*Recorded data*
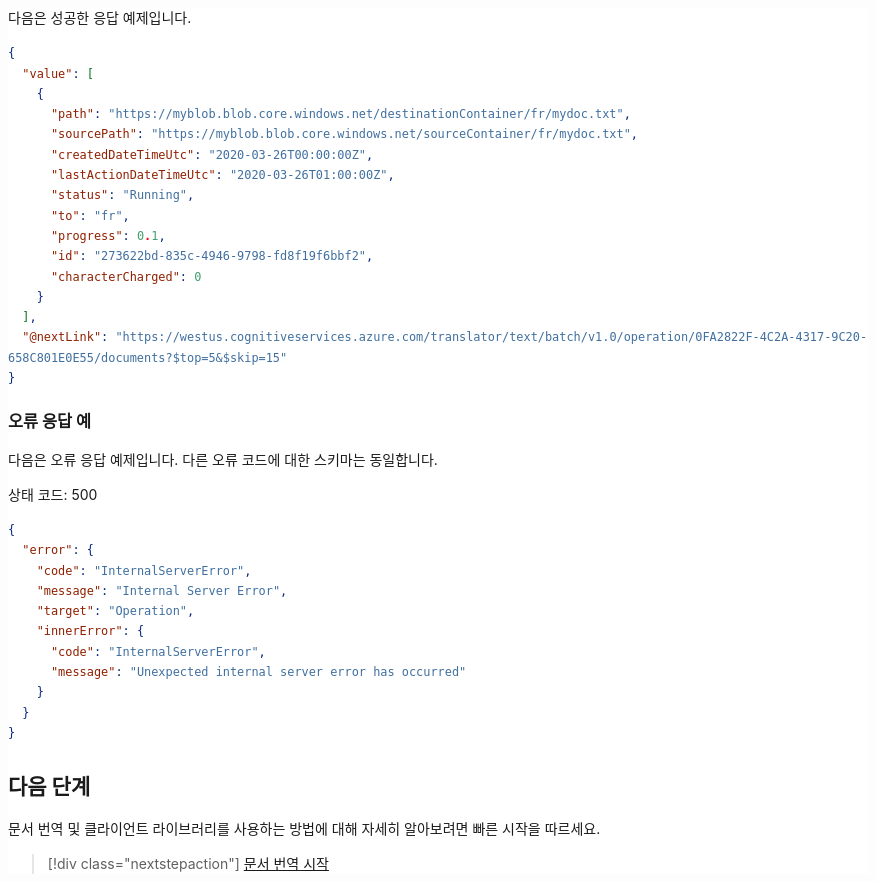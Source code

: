 다음은 성공한 응답 예제입니다.

```JSON
{
  "value": [
    {
      "path": "https://myblob.blob.core.windows.net/destinationContainer/fr/mydoc.txt",
      "sourcePath": "https://myblob.blob.core.windows.net/sourceContainer/fr/mydoc.txt",
      "createdDateTimeUtc": "2020-03-26T00:00:00Z",
      "lastActionDateTimeUtc": "2020-03-26T01:00:00Z",
      "status": "Running",
      "to": "fr",
      "progress": 0.1,
      "id": "273622bd-835c-4946-9798-fd8f19f6bbf2",
      "characterCharged": 0
    }
  ],
  "@nextLink": "https://westus.cognitiveservices.azure.com/translator/text/batch/v1.0/operation/0FA2822F-4C2A-4317-9C20-658C801E0E55/documents?$top=5&$skip=15"
}
```

### <a name="example-error-response"></a>오류 응답 예

다음은 오류 응답 예제입니다. 다른 오류 코드에 대한 스키마는 동일합니다.

상태 코드: 500

```JSON
{
  "error": {
    "code": "InternalServerError",
    "message": "Internal Server Error",
    "target": "Operation",
    "innerError": {
      "code": "InternalServerError",
      "message": "Unexpected internal server error has occurred"
    }
  }
}
```

## <a name="next-steps"></a>다음 단계

문서 번역 및 클라이언트 라이브러리를 사용하는 방법에 대해 자세히 알아보려면 빠른 시작을 따르세요.

> [!div class="nextstepaction"]
> [문서 번역 시작](../get-started-with-document-translation.md)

*EXERCISE*
Each line above that contains "https" must be copied out.

*RESPONSE*
      "path": "https://myblob.blob.core.windows.net/destinationContainer/fr/mydoc.txt",
      "sourcePath": "https://myblob.blob.core.windows.net/sourceContainer/fr/mydoc.txt",
  "@nextLink": "https://westus.cognitiveservices.azure.com/translator/text/batch/v1.0/operation/0FA2822F-4C2A-4317-9C20-658C801E0E55/documents?$top=5&$skip=15"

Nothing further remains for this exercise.